Luis Cano (L.C.): Ambos provenimos del mundo empresarial y tenemos una larga trayectoria trabajando en diversas compañías por lo que hemos visto conflictos o situaciones incómodas que, si se trataran a tiempo, podrían reconducirse sin llegar a acabar ante un juez, con el consecuente coste económico y humano que tiene este desenlace. Así que, tras conocernos en un Master en Mediación en la Universitat Pompeu Fabra, consideramos que nuestra experiencia podría ayudar a las empresas a solucionar estas problemáticas de forma más ágil y rápida.
Natalia Manzana (N.M.): Realmente, muchos de estos conflictos acaban con un “divorcio” que implica que una persona sale de la empresa, por lo que hay que buscar y formar a otra, con todo lo que conlleva, y en la mayoría de las ocasiones el problema se podría haber solucionado hablando con las partes y acercando posiciones. Por eso creamos Concilians, para ser mediadores en este tipo de situaciones e intentar que lleguen a buen puerto, ya sea un problema de la empresa con sus empleados, con sus proveedores, dentro de la propia cúpula directiva de la organización o de esta con sus filiales.
L.C.: Hemos aprendido que no somos el país de consenso del que presumimos, que nos gusta mucho pleitear. España está en la quinta posición de la UE en el ranking de países con más casos que acaban en demandas y también en los primeros puestos por los largos plazos para conseguir una resolución judicial. Y que a las personas es difícil hacerles ver que es necesario dialogar, buscar consenso.
N.M.: Nos falta cultura de mediación y conciliación, de que hay que tomar conciencia de los problemas cuando surgen y no mirar para otro lado hasta que se enquistan y la solución es ya más difícil.
L.C.: RRHH es un actor clave en la resolución de conflictos, aunque en ocasiones, los empleados recurren al canal de denuncias, a un tribunal laboral o al juzgado. En esos casos, RRHH es el representante de la empresa, su imagen está vinculada a las directrices de la organización, defendiendo los intereses de una de las partes. Para la empresa, es importante la prevención y la gestión de conflictos antes de que vayan más allá, y la mediación es una metodología a su servicio. Nosotros somos un tercero neutral, imparcial y confidencial que contribuye a prevenir y resolver las controversias dentro de la empresa.
N.M.: No representamos los intereses de ninguna de las partes, sino que nuestro objetivo es lograr que se entiendan y sigan trabajando juntas o pongan un punto y final de la mejor manera posible a la relación.

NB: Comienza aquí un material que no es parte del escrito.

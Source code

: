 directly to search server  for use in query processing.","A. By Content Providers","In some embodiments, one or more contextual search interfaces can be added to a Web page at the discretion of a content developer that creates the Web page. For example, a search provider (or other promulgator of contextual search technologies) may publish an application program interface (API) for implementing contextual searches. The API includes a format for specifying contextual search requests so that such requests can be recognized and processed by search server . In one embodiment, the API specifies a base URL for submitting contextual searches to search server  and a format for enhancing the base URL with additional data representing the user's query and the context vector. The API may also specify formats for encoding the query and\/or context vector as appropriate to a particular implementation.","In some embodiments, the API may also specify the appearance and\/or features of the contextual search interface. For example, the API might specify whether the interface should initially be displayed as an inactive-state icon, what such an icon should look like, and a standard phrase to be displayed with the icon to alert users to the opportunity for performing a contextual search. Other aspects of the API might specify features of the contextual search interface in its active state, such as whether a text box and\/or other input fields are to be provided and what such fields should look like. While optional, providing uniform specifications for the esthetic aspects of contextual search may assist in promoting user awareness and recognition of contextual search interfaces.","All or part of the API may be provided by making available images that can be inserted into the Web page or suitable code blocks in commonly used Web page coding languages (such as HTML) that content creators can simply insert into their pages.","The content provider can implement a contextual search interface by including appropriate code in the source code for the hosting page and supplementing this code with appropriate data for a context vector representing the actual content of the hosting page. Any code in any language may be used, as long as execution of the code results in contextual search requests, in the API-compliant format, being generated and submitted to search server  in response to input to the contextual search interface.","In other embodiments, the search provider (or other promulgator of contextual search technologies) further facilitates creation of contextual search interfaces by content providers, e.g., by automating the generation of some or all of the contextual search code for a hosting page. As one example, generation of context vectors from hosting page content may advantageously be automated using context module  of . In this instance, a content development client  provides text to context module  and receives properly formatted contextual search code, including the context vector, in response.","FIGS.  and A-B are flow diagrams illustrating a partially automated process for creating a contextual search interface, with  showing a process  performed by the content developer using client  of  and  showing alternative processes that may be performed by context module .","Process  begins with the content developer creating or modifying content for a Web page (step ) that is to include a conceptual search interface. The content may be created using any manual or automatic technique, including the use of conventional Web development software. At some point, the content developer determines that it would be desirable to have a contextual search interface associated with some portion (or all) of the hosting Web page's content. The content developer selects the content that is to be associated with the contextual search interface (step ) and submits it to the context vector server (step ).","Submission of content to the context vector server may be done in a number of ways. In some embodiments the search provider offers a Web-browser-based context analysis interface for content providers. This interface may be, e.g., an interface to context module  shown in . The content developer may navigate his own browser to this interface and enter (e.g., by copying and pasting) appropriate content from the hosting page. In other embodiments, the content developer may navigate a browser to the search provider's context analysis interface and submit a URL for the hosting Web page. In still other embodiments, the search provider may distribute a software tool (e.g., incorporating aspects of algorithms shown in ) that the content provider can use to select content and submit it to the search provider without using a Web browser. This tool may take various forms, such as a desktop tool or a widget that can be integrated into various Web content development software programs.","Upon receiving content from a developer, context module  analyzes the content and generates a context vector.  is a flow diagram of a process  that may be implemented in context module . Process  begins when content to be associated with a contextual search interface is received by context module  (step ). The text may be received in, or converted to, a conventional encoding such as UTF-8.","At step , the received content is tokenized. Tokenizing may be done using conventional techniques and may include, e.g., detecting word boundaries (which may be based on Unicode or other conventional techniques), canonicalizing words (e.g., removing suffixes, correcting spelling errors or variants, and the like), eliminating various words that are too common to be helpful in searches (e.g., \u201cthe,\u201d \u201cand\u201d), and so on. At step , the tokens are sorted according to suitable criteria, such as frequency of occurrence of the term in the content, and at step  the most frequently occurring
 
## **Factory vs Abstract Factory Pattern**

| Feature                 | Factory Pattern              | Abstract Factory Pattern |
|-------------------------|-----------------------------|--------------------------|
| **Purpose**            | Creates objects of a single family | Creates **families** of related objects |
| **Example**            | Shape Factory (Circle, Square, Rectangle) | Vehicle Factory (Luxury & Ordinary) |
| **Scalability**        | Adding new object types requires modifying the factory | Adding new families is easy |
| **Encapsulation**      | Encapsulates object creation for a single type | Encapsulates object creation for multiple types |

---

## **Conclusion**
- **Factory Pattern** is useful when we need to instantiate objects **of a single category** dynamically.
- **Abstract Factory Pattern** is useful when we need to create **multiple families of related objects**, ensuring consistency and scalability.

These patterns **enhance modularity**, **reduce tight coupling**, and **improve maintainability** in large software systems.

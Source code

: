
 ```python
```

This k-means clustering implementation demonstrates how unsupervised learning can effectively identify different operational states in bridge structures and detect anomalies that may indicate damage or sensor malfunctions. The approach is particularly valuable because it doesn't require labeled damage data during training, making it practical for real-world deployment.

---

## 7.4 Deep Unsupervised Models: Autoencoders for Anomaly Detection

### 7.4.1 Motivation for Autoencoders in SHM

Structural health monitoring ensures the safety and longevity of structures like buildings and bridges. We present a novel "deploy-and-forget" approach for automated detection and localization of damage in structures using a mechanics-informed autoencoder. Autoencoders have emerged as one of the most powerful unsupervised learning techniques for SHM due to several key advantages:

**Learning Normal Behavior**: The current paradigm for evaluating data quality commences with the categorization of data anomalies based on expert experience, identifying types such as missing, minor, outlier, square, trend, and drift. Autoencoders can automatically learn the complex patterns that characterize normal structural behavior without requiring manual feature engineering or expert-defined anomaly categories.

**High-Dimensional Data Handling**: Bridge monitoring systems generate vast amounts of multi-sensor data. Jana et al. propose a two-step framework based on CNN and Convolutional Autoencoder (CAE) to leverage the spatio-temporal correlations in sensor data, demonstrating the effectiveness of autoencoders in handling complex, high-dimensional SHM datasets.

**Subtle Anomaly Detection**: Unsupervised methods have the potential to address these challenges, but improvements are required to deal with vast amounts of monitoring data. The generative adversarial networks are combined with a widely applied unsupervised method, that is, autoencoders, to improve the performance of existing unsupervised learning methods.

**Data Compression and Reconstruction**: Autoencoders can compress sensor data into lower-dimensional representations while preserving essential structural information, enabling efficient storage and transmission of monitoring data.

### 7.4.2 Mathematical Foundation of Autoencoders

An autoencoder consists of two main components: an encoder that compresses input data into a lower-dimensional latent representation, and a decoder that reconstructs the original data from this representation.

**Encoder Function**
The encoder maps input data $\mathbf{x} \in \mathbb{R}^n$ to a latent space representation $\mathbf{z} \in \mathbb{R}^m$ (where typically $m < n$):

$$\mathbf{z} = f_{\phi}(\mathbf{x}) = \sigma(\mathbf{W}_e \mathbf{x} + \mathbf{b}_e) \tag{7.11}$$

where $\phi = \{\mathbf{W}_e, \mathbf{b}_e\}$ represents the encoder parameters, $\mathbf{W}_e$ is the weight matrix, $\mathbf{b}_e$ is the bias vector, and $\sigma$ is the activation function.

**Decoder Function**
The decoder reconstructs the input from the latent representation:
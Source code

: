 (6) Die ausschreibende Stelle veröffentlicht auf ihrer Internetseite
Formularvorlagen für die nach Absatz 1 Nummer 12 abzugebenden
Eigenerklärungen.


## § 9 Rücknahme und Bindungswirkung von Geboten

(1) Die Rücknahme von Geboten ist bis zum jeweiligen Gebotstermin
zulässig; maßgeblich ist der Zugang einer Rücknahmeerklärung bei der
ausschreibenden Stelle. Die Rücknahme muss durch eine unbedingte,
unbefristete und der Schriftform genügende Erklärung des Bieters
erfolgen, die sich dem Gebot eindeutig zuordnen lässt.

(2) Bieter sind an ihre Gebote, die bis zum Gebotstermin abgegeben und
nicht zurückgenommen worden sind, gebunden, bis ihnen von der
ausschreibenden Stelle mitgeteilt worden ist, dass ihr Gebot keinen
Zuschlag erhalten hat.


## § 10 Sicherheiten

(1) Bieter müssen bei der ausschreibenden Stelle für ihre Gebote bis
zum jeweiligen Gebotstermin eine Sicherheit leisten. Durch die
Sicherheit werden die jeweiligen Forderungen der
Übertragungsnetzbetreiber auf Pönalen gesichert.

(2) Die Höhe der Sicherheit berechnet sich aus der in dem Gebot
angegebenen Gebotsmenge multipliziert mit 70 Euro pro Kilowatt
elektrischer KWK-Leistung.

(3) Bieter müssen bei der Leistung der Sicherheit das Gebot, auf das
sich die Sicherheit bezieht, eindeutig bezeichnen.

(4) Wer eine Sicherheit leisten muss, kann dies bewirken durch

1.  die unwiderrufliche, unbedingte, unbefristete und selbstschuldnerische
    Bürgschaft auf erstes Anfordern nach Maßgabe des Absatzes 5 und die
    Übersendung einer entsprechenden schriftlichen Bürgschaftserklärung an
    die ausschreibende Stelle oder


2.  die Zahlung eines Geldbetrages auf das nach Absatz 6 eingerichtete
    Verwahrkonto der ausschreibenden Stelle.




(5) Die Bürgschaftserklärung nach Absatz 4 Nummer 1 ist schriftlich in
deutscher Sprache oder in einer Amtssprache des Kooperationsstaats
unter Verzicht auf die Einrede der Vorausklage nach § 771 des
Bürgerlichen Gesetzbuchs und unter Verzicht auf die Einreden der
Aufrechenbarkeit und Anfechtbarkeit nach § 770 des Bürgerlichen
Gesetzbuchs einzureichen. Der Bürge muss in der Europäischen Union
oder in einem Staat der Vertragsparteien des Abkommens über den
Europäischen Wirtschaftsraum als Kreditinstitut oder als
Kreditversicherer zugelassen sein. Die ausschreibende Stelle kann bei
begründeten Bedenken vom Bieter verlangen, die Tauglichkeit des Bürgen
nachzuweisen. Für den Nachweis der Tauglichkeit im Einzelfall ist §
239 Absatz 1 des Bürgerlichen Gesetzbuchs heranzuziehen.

N.M.: Cuando una compañía acude a nosotros y nos expone su problema, nuestra respuesta siempre es: “Vamos a intentarlo”. A partir de aquí, debemos conocer a los interlocutores de forma separada para crearnos nuestra propia imagen del conflicto y ver qué quiere realmente cada una de las partes e intentar buscar puntos en común para lograr un acuerdo. En ese momento, sentamos a ambas en una misma mesa para ver qué se puede hacer para contentar a cada una, punto por punto. Tras esto, podemos lograr un acuerdo de mínimos o uno total, o se ve que las diferencias son insalvables y, por lo tanto, cada parte es libre de querer ir a juicio.
Cuando empezamos un nuevo proyecto, siempre vamos con la mente abierta, sabemos que cada empresa es totalmente diferente y debemos ser flexibles y adaptarnos a cada situación para poder entenderla y proponer soluciones –ya pasando a un proceso de conciliación– a los problemas si es necesario. A veces, aunque no les encaje la solución, que podamos proponerla sirve para desencallar posiciones, que se den cuenta de que hay caminos para llegar a un acuerdo.
L.C.: Si vemos que es necesario, podemos proponer un arbitraje de equidad, es decir se nombra un árbitro que será quien decida la solución que considera más justa para todos.
L.C.: Sí, promueve la mediación entre otros mecanismos para la resolución de conflictos, tanto a nivel intrajudicial como extrajudicial o privado, en el ámbito civil y mercantil. Asimismo, introduce cambios importantes, como, por ejemplo, el requisito de procedibilidad, o la cuestión del pago de las costas judiciales, que el juez puede exonerar en modo total o parcial a la parte “condenada” si esta realizó una propuesta similar a la sentencia durante el proceso MASC, ya que podría considerar que la parte contraria no actuó de buena fe e hizo un uso abusivo del sistema judicial.
L.C.: Queremos dar a conocer la mediación como una fórmula ágil y efectiva de solucionar conflictos, porque creemos que es una gran desconocida. Sabemos que la nueva ley le dará un impulso, pero es necesaria mucha pedagogía aún para que cale que es un instrumento muy válido.